A produção de anticorpos, essencial para a proteção do nosso organismo contra infeções, é muito bem regulada através da ação de um subtipo específico de células do sistema imunitário, os linfócitos auxiliares foliculares. Agora, uma equipa liderada por Luís Graça, investigador principal no Instituto de Medicina Molecular João Lobo Antunes (iMM) e Professor da Faculdade de Medicina da Universidade de Lisboa,
dedicou-se à caracterização detalhada do funcionamento destas células, num artigo publicado hoje na prestigiada revista científica Cell Discovery*, e descobriu que este tipo de células pode ser dividido em dois grupos: as células que promovem a produção de anticorpos para defesa contra infeções por vírus e as células associadas à produção de anticorpos envolvidos na defesa contra parasitas e nas alergias.
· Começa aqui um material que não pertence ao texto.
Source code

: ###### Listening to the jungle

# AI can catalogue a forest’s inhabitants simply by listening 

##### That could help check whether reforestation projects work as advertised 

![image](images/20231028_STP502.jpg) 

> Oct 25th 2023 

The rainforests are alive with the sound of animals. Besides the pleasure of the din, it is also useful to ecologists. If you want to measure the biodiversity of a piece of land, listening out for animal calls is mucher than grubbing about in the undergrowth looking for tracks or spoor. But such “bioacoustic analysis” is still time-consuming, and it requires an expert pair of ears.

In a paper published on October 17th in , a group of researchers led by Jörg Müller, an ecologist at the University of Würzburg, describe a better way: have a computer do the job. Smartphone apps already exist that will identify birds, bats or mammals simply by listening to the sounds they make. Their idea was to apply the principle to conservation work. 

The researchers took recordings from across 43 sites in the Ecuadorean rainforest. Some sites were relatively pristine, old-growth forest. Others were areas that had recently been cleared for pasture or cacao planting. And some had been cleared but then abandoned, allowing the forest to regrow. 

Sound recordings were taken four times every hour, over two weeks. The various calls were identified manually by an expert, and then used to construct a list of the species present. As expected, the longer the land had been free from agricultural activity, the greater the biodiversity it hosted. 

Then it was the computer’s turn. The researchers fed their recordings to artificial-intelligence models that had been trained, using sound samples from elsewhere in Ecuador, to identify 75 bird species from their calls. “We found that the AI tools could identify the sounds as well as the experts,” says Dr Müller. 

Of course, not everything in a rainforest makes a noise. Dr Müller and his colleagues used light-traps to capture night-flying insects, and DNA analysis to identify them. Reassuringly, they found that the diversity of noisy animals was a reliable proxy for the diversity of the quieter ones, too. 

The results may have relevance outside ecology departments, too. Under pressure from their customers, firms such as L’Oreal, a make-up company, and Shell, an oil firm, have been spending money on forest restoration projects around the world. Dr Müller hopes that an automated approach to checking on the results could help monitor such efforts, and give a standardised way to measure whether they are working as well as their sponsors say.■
A compreensão dos mecanismos de funcionamento destes dois conjuntos de células pode abrir caminho à descoberta de novas terapias para doenças alérgicas, sem afetar a reposta benéfica do sistema imunitário contra infeções.
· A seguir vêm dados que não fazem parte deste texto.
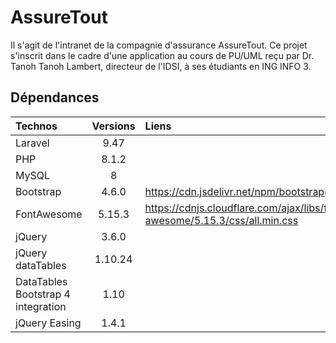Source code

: # AssureTout

Il s'agit de l'intranet de la compagnie d'assurance AssureTout. Ce projet s'inscrit dans le cadre d'une application au cours de PU/UML reçu par Dr. Tanoh Tanoh Lambert, directeur de l'IDSI, à ses étudiants en ING INFO 3.

## Dépendances

|Technos|Versions|Liens|
|:-|:-:|:-|
|Laravel|9.47||
|PHP|8.1.2||
|MySQL|8||
|Bootstrap|4.6.0|https://cdn.jsdelivr.net/npm/bootstrap@4.6.0/dist/css/bootstrap.min.css|
|FontAwesome|5.15.3|https://cdnjs.cloudflare.com/ajax/libs/font-awesome/5.15.3/css/all.min.css|
|jQuery|3.6.0||
|jQuery dataTables|1.10.24||
|DataTables Bootstrap 4 integration|1.10||
|jQuery Easing|1.4.1||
“Utilizámos técnicas de biologia computacional para identificar os genes que estão ativos nos linfócitos auxiliares foliculares envolvidos na produção dos dois tipos de anticorpos. Tirando partido de métodos de inteligência artificial conseguimos caracterizar os genes que estão associados aos anticorpos envolvidos na resposta contra infeções por vírus ou na defesa contra parasitas e nas alergias”, explica Saumya Kumar, primeira co-autora do artigo. “Após conhecermos estes dados, usamos técnicas avançadas de microscopia que permitem associar a informação sobre os genes ativos com a localização das células no organismo. Assim, descobrimos que as células com os genes que identificamos nos modelos computacionais associadas a infeções por vírus surgem, de facto, quando o organismo é infetado por um vírus”, continua Afonso Basto, também primeiro co-autor do artigo.
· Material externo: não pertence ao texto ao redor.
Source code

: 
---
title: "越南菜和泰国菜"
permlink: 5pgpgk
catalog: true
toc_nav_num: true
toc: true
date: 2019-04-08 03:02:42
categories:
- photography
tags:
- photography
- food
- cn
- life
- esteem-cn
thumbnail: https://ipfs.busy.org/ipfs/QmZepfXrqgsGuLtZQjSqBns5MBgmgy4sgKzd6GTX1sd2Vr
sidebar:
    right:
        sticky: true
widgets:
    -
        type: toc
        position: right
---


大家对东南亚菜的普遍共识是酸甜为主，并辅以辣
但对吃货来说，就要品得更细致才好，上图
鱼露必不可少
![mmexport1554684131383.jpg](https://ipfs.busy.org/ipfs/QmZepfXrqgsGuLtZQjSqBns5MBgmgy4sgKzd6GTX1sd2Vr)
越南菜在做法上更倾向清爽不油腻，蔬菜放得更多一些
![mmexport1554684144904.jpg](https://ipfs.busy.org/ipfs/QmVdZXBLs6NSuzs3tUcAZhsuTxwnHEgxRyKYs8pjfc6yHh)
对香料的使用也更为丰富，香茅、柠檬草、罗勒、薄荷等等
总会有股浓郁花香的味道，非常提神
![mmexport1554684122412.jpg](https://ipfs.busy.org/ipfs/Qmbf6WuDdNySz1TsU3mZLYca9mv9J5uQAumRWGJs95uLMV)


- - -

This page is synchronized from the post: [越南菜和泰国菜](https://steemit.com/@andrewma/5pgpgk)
“Estas descobertas definem novos alvos moleculares que poderão ser usados no desenvolvimento de terapias para regular a produção de anticorpos em doenças como a alergia ou autoimunidade. Potencialmente, poderão permitir diminuir a produção de anticorpos associada com estas doenças sem reduzir a capacidade de produzir anticorpos críticos para as nossas contra infeções virais”, diz Luís Graça, sobre a relevância do trabalho. “É como se até agora todas estas células estivessem dentro de um saco negro e quando a resposta imunitária mediada por anticorpos estava alterada, não sabíamos o que acontecia dentro desse saco. Este trabalho coloca estas células à vista e permite-nos começar a saber como controlar a reposta de cada grupo de células de forma independente”, acrescenta.
Para conseguir desenvolver este trabalho foi necessário juntar uma equipa composta por especialistas em medicina, biologia e ciências computacionais, mostrando a importância da multidisciplinaridade e da colaboração para compreender o funcionamento das células em saúde e em doença. Nas palavras de Luís Graça “cada vez mais, as equipas científicas assemelham-se a orquestras com especialistas em diferentes instrumentos”.